__Exercise__. Looking at each line of the data below, tally those that contain the word "certificate" and give only the total.

○ ○ ○

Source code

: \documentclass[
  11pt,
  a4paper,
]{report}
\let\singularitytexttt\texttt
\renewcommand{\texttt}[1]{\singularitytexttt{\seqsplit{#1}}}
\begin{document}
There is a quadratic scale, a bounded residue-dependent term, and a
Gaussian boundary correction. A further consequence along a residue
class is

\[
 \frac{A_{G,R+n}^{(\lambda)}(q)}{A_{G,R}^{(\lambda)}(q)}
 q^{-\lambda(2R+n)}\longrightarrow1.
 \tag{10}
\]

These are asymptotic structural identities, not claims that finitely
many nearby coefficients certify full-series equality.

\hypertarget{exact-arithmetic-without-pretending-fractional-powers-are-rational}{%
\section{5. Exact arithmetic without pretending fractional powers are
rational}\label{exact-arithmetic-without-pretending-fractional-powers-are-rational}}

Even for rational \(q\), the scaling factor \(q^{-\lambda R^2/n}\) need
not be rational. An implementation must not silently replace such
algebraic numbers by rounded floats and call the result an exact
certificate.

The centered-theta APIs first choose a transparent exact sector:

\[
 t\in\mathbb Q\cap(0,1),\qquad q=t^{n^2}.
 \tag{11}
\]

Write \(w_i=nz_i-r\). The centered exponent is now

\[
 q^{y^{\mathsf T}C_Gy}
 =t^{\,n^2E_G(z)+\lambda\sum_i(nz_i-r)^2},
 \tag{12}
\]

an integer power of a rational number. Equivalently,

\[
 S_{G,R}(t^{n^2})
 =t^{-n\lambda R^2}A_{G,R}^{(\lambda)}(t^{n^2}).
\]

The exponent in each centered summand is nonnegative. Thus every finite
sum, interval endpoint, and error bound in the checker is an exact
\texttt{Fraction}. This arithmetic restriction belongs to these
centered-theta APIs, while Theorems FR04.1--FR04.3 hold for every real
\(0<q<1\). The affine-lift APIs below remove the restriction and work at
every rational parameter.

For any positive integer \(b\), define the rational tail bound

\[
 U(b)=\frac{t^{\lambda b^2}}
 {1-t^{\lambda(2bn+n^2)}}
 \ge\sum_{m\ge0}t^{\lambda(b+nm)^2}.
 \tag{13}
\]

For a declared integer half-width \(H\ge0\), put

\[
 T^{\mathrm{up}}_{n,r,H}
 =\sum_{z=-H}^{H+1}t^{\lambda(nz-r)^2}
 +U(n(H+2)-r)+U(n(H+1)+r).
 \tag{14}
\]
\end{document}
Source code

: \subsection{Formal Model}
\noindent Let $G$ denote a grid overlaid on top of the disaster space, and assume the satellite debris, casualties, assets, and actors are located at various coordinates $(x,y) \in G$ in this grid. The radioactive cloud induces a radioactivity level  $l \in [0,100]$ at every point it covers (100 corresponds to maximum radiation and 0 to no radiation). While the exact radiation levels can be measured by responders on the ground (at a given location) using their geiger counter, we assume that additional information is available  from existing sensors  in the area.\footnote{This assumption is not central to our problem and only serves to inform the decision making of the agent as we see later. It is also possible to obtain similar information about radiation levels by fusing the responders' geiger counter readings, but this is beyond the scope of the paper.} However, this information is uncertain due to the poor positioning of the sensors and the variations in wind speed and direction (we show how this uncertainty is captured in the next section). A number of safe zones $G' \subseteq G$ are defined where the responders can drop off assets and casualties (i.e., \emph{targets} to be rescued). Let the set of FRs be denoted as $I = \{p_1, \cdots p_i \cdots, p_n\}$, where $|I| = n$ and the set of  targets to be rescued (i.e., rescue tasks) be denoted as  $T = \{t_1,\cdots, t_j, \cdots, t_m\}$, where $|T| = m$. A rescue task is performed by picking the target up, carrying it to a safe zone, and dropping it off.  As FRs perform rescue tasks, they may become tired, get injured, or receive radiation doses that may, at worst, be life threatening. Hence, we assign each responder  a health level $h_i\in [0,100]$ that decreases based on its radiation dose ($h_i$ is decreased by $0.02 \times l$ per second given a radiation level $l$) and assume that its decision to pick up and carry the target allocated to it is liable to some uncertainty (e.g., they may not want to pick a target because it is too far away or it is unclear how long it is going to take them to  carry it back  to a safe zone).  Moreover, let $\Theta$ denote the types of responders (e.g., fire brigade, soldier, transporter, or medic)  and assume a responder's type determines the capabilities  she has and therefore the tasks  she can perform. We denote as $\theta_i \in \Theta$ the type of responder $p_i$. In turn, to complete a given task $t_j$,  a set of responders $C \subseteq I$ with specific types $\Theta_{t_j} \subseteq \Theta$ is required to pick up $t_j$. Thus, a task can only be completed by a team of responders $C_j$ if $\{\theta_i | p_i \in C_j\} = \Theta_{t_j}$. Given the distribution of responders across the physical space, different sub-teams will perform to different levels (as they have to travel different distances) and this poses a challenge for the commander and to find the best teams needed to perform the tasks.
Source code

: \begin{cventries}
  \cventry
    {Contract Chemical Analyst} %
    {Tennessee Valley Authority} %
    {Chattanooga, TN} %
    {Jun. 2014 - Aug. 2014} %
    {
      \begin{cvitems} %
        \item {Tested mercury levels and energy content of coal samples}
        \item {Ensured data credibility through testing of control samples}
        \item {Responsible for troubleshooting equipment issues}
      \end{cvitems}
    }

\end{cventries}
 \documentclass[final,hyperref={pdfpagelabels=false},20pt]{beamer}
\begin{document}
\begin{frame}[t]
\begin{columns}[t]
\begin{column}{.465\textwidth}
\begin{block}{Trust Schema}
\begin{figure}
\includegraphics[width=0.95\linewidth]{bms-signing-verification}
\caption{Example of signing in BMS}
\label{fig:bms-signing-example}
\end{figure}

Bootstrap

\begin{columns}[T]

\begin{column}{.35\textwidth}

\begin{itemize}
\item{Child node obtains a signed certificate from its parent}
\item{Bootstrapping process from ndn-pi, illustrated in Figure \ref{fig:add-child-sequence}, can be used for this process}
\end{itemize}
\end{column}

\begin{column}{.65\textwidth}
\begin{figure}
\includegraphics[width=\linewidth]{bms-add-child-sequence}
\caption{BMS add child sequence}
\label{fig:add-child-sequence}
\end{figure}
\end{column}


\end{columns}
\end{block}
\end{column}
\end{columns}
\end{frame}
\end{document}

○ ○ ○

__Task solution__. 2